Aunque la marca que más ha sufrido el escándalo de los diésel en Estados Unidos ha sido Volkswagen, Audi también ha visto como la manipulación de las emisiones manchaba el prestigio de sus TDI, incluidos los motores de seis cilindros que encontramos en sus diésel más potentes. A la vista de lo sucedido, podía comprenderse que los diésel hubieran quedado denostados de por vida, y que la oportunidad de que estos recortasen distancias frente a la gasolina en Estados Unidos se habría perdido para siempre. Pero, lejos de lo que pudiéramos imaginar, Audi sigue apostando por los diésel al otro lado del Atlántico, y sus clientes siguen demandando este tipo de motores.

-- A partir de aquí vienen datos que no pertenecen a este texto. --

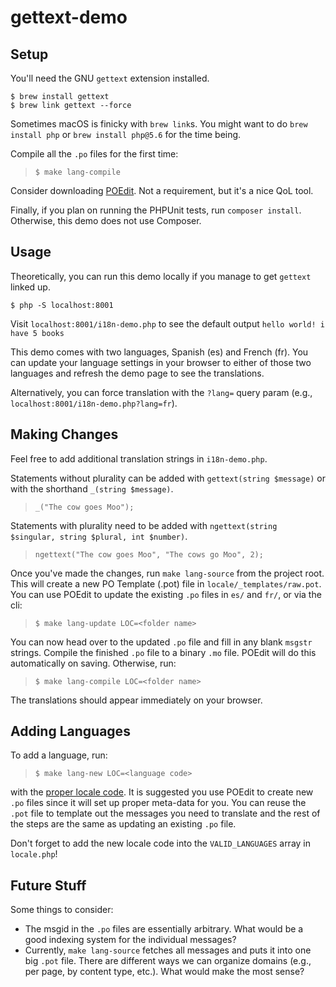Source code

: # gettext-demo

## Setup
You'll need the GNU `gettext` extension installed.

```
$ brew install gettext
$ brew link gettext --force
```
Sometimes macOS is finicky with `brew link`s. You might want to do `brew install php` or `brew install php@5.6` for the time being.

Compile all the `.po` files for the first time:
> `$ make lang-compile`

Consider downloading [POEdit](https://poedit.net/). Not a requirement, but it's a nice QoL tool.

Finally, if you plan on running the PHPUnit tests, run `composer install`. Otherwise, this demo does not use Composer.

## Usage
Theoretically, you can run this demo locally if you manage to get `gettext` linked up.

```
$ php -S localhost:8001
```

Visit `localhost:8001/i18n-demo.php` to see the default output `hello world! i have 5 books`

This demo comes with two languages, Spanish (es) and French (fr). You can update your language settings in your browser to either of those two languages and refresh the demo page to see the translations.

Alternatively, you can force translation with the `?lang=` query param (e.g., `localhost:8001/i18n-demo.php?lang=fr`).

## Making Changes
Feel free to add additional translation strings in `i18n-demo.php`.

Statements without plurality can be added with `gettext(string $message)` or with the shorthand `_(string $message)`.

> `_("The cow goes Moo");`

Statements with plurality need to be added with `ngettext(string $singular, string $plural, int $number)`.

> `ngettext("The cow goes Moo", "The cows go Moo", 2);`

Once you've made the changes, run `make lang-source` from the project root. This will create a new PO Template (.pot) file in `locale/_templates/raw.pot`. You can use POEdit to update the existing `.po` files in `es/` and `fr/`, or via the cli:

> `$ make lang-update LOC=<folder name>`

You can now head over to the updated `.po` file and fill in any blank `msgstr` strings. Compile the finished `.po` file to a binary `.mo` file. POEdit will do this automatically on saving. Otherwise, run:

 > `$ make lang-compile LOC=<folder name>`

The translations should appear immediately on your browser.

## Adding Languages
To add a language, run:

 > `$ make lang-new LOC=<language code>`

 with the [proper locale code](https://gist.github.com/jasef/337431c43c3addb2cbd5eb215b376179). It is suggested you use POEdit to create new `.po` files since it will set up proper meta-data for you. You can reuse the `.pot` file to template out the messages you need to translate and the rest of the steps are the same as updating an existing `.po` file.

Don't forget to add the new locale code into the `VALID_LANGUAGES` array in `locale.php`!

## Future Stuff
Some things to consider:

* The msgid in the `.po` files are essentially arbitrary. What would be a good indexing system for the individual messages?
* Currently, `make lang-source` fetches all messages and puts it into one big `.pot` file. There are different ways we can organize domains (e.g., per page, by content type, etc.). What would make the most sense?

Audi asegura que su cliente en Estados Unidos aún sigue acudiendo a los concesionarios interesándose por los diésel, especialmente a la hora de comprar un SUV, en la gama Q de Audi.

La crisis sufrida por el Grupo Volkswagen en los últimos meses, y la paralización de las ventas de ciertos motores, ha servido para que marcas como Audi reciban un feedback muy valioso acerca del diésel. Incluso cuando todo estaba en su contra, sus clientes siguen pidiendo a la marca de los cuatro aros que apueste por los diésel en el mercado estadounidense, que valora mucho la gran virtud de este tipo de vehículos, su autonomía (según el ciclo de Estados Unidos) entre 900 y 1.000 kilómetros (Autocar.co.uk).

El cliente Audi sigue apostando por los diésel, especialmente en los SUV, en la gama Q que en unos años recibirá un nuevo integrante (un Audi Q8) con el objetivo puesto específicamente en Estados Unidos.

Según Audi, el motor 4.0 TDI V8 de 435 CV, dos turbos y compresor eléctrico del Audi SQ7 TDI es un motor excelente para

Mientras tanto Audi, lejos de olvidarse de su estrategia de “hacer las Américas” con el diésel, quiere retomar el pulso apostando por motores que brillen por sus prestaciones, su tecnología, y soluciones avanzadas de tratamiento de gases para pasar página del escándalo del NOx.

El mejor ejemplo de lo que veremos en los próximos años lo teníamos en el recién presentado Audi SQ7 TDI, un inmenso SUV de espíritu deportivo, con 435 CV de potencia, y un motor diésel de ocho cilindros, con dos turbos, y un compresor eléctrico.

Audi aseguró desde un primer momento que este motor es, según sus propias palabras, ideal para el mercado de Estados Unidos. Un motor con un inmenso par en bajas, unos consumos aceptables para sus prestaciones, y sobre todo la respuesta inmediata que garantiza el compresor eléctrico, una solución que por primera vez se aplicará en turismos de producción.